Thursday, October 16, 2014

Writing for OSR

As a apparent "writer" I sometimes find it hard to stop the darn railroad!   Looking back at AD&D Dragonlance modules, there are very specific goals in mind, and in some cases there are "what to do/trouble shooting" sections within modules to make sure you continue on ye old railroad.

Looking further back at older modules like Keep On The Borderlands, I realize that the entire module was left completely, or atleast fairly open ended.  It takes until the end of the module to realize that there is a evil cult that is not only controlling things in the cave, but also in the keep as well. Obviously some players may never realize this, some players might even team up with the cult and help with any degenerate behavior that they have planned.

From a GMing stand point, I grew up with and wrote adventures for AFF (advanced fighting fantasy), which was all based around a slight railroad and "scenes" within each module, the gist of which was you ended up rooting for the PC's to finish the adventure, and the campaign grew from there (pathfinder anyone?).

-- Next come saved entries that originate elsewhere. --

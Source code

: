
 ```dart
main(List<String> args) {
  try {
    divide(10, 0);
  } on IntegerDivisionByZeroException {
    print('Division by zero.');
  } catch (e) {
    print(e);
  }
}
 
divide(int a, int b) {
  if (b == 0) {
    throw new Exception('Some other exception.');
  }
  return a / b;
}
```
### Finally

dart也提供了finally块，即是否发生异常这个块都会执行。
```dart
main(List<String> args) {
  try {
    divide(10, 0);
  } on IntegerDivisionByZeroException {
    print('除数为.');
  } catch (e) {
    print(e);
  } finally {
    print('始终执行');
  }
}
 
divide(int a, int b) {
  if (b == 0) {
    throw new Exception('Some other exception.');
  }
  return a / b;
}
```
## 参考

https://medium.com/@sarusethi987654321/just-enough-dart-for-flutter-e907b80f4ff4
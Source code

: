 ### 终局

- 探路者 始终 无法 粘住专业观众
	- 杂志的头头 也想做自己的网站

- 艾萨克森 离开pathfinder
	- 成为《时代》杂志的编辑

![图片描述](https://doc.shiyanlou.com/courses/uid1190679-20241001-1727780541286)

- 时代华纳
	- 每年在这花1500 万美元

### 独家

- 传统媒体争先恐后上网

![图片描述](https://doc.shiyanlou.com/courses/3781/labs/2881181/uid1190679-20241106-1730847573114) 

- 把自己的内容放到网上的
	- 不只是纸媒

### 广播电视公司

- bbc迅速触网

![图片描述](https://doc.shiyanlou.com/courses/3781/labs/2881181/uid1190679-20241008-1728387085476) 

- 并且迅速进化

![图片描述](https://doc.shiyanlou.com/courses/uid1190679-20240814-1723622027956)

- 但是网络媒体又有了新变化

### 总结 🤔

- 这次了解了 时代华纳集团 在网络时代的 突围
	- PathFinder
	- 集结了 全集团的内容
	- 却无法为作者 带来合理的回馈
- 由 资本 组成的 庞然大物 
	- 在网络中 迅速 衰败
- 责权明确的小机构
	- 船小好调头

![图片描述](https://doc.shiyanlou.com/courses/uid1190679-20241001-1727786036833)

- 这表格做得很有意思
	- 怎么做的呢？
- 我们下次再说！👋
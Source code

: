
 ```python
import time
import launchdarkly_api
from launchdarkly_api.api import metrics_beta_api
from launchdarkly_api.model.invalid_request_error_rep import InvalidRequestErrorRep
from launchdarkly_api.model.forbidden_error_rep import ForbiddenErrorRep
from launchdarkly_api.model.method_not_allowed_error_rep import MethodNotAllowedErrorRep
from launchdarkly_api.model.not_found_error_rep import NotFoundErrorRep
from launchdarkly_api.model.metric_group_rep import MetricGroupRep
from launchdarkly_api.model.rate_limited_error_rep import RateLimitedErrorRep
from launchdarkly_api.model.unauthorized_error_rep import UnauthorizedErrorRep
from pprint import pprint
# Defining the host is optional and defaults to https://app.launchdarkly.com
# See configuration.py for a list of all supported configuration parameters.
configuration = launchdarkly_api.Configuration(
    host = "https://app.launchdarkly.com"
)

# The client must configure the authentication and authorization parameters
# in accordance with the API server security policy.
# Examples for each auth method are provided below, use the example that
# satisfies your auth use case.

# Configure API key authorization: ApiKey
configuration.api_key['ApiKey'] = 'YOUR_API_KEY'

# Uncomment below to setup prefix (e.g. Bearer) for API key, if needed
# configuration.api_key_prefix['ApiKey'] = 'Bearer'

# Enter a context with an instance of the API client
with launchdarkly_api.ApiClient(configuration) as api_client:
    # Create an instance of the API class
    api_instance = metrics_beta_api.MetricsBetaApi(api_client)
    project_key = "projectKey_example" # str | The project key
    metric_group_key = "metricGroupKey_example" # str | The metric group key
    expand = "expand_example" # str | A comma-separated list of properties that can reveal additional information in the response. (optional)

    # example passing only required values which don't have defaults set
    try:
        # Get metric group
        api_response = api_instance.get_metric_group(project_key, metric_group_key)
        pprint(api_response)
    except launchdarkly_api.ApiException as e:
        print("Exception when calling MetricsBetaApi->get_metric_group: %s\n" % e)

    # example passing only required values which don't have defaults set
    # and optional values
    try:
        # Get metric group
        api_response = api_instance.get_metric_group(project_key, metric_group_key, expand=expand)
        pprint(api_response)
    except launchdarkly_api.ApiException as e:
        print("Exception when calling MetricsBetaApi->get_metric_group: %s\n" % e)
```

I am starting to believe that in order to write really good material for the OSR and GM's you need to give plenty of options, and possibilities and basically let the dice fall where they may, to coin a phrase.  The problem is the conundrum of "this is how I see it and how it would be fairly epic, ie RAILROAD" vs "well here is a bunch of dungeons stocked with monsters, I won't give you any more details on why they are there and what they are doing".

Within the writing I am currently doing on the enormity project, I have created factions , various hints along the way, and I have started to consider, although it may not happen a section entitled "well its not necessarily a railroad, but here's the plot just in case".

I do believe however that tying the GM and or players hands is a bad idea, so I am trying to figure out the best way to walk the line of "here is what is going on" and "here's your free will, do with it what you may".


5 comments:

  1. I think perhaps what might work and what you may try to implement is to provide multiple open ended plotlines in a dungeon. I find this works well in my Castle Triskelion. For example, there are the paintings that come to life, the bird headed men and the mystery behind them, the paladin and his evil twin, the strange dwarves and their deal, the ghoul cult, the giant grey worm cult, etc.

    That way players can choose which clues they want to follow - or not.

    ReplyDelete
    Replies
    1. Thanks, I have been considering that as well. I have a detailed section so far of the current factions within the dungeon. Some of which are warring against each other, so there is an option of the PC's helping either side, or just disregarding it. That and the fact that there's going to be about 10 to 12 maps, I think it should hopefully feel less like a railroad.

      Delete
  2. You can also just have mysteries. Two good ideas are long-haul puzzles and follow-the-leader. In a long haul puzzle you are trying to assemble or figure out a mystery scattered over a dungeon. For example: the PCs find a chess piece knight, then in another totally different area, a bishop, etc. Pretty soon they want to put the set together to find out what happens if they do.

    In follow-the-leader the PCs find clues left behind by a previous master delver. Grodog mentions this at his site. The clues pop up in the strangest of places "Kilroy was here". Pretty soon the PCs want to find out who this guy or girl was and meet them.

    ReplyDelete
  3. The beauty is that they are not railroads. The PCs are free to ignore the master delver's writings or to sell off the valuable chess pieces piecemeal without caring about assembling the whole thing. The PCs are given choice and the megadungeon has more flavor and depth.

    ReplyDelete
  4. Those are great ideas! I'll keep them in mind. I did have an idea about some keys that are located thruout the dungeon. The one thing I need to keep in mind with the maps, is to make sure there are more options than one. On every map there needs to be more than one way to leave, so that it doesn't railroad the players to go to specific locations.